- Dunbar Township Location within the state of Minnesota Dunbar Township Dunbar Township (the United States)
- Coordinates: 43°47′55″N 93°43′6″W﻿ / ﻿43.79861°N 93.71833°W
- Country: United States
- State: Minnesota
- County: Faribault

Area
- • Total: 35.9 sq mi (93.0 km^{2})
- • Land: 35.9 sq mi (93.0 km^{2})
- • Water: 0 sq mi (0.0 km^{2})
- Elevation: 1,129 ft (344 m)

Population (2000)
- • Total: 312
- • Density: 8.8/sq mi (3.4/km^{2})
- Time zone: UTC-6 (Central (CST))
- • Summer (DST): UTC-5 (CDT)
- FIPS code: 27-17108
- GNIS feature ID: 0664008

= Dunbar Township, Faribault County, Minnesota =

Township in Minnesota, United States

Dunbar Township is a township in Faribault County, Minnesota, United States. The population was 312 at the 2000 census.

Dunbar Township was organized in 1856, and named for William F. Dunbar, a state auditor.

== Geography ==
According to the United States Census Bureau, the township has a total area of 35.9 sqmi, all land.

== Demographics ==
As of the census of 2000, there were 312 people, 118 households, and 86 families residing in the township. The population density was 8.7 PD/sqmi. There were 124 housing units at an average density of 3.5 /sqmi. The racial makeup of the township was 98.72% White, 0.32% Asian, and 0.96% from two or more races.

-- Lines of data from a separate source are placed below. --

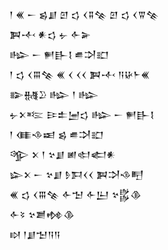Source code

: <div class='block'>
<div class='line'>𒁹 𒌍 𒀸 𒌗𒋗 𒇻 𒌓 𒌋𒐉𒆚 𒇻 𒌓 𒌋𒐊𒆚</div>
<div class='line'>𒀉𒋾 𒀭𒌓 𒉡 𒅆𒅕</div>
<div class='line'>𒈗 𒀸 𒂍𒃲𒋙 𒌑𒋫𒊬</div>
<div class='line'>𒁹 𒌓 𒌋𒐋𒆚 𒌍 𒌋 𒌋𒌋 𒀉𒋾 𒀀𒄩𒈨𒌍</div>
<div class='line'>𒅔𒉆𒊒 𒈗 𒁹 𒈗</div>
<div class='line'>𒉡𒉽𒌈 𒄿𒉺𒅁𒌓 𒈗 𒀸 𒂍𒃲𒋙</div>
<div class='line'>𒁹 𒈪𒈾𒀜 𒌗 𒌑𒋫𒊬</div>
<div class='line'>𒄊 𒉽 𒁹 𒆳𒋗 𒅖𒊕𒅗𒀭</div>
<div class='line'>𒇽𒉽 𒀸 𒆳𒋗 𒊩𒁕𒌋𒌋 𒀉𒋫𒈾𒋃</div>
<div class='line'>𒌍 𒌓 𒌋𒐋𒆚 𒅆𒈠 𒅆𒌨 𒆳𒌵𒆠</div>
<div class='line'>𒅆𒂟 𒆳𒋢𒂔𒆠</div>
<div class='line'>𒊭 𒁹𒋗𒈠𒀀𒀀</div>
</div>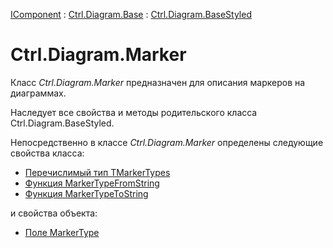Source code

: ﻿---
Title: Компонент Marker
Link: .Ctrl.Diagram.Marker
---

[IComponent](topic:Com.Custom.ComClasses.IComponent.Default) :
[Ctrl.Diagram.Base](topic:Com.Custom.ComClasses.Ctrl.Diagram.Base.Default) :
[Ctrl.Diagram.BaseStyled](topic:Com.Custom.ComClasses.Ctrl.Diagram.BaseStyled.Default)

# Ctrl.Diagram.Marker

Класс *Ctrl.Diagram.Marker* предназначен для описания маркеров на диаграммах.

Наследует все свойства и методы родительского класса Ctrl.Diagram.BaseStyled.

Непосредственно в классе *Ctrl.Diagram.Marker* определены следующие свойства класса:
* [Перечислимый тип TMarkerTypes](TMarkerTypes)
* [Функция MarkerTypeFromString](MarkerTypeFromString)
* [Функция MarkerTypeToString](MarkerTypeToString)

и свойства объекта:
* [Поле MarkerType](MarkerType)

Hispanic or Latino of any race were 0.64% of the population.

There were 118 households, out of which 35.6% had children under the age of 18 living with them, 67.8% were married couples living together, 3.4% had a female householder with no husband present, and 27.1% were non-families. 22.9% of all households were made up of individuals, and 10.2% had someone living alone who was 65 years of age or older. The average household size was 2.64 and the average family size was 3.17.

In the township the population was spread out, with 27.2% under the age of 18, 6.7% from 18 to 24, 24.4% from 25 to 44, 26.0% from 45 to 64, and 15.7% who were 65 years of age or older. The median age was 41 years. For every 100 females, there were 109.4 males. For every 100 females age 18 and over, there were 118.3 males.

The median income for a household in the township was $46,563, and the median income for a family was $48,542. Males had a median income of $32,143 versus $19,583 for females. The per capita income for the township was $20,805. About 7.9% of families and 5.3% of the population were below the poverty line, including 6.3% of those under age 18 and none of those age 65 or over.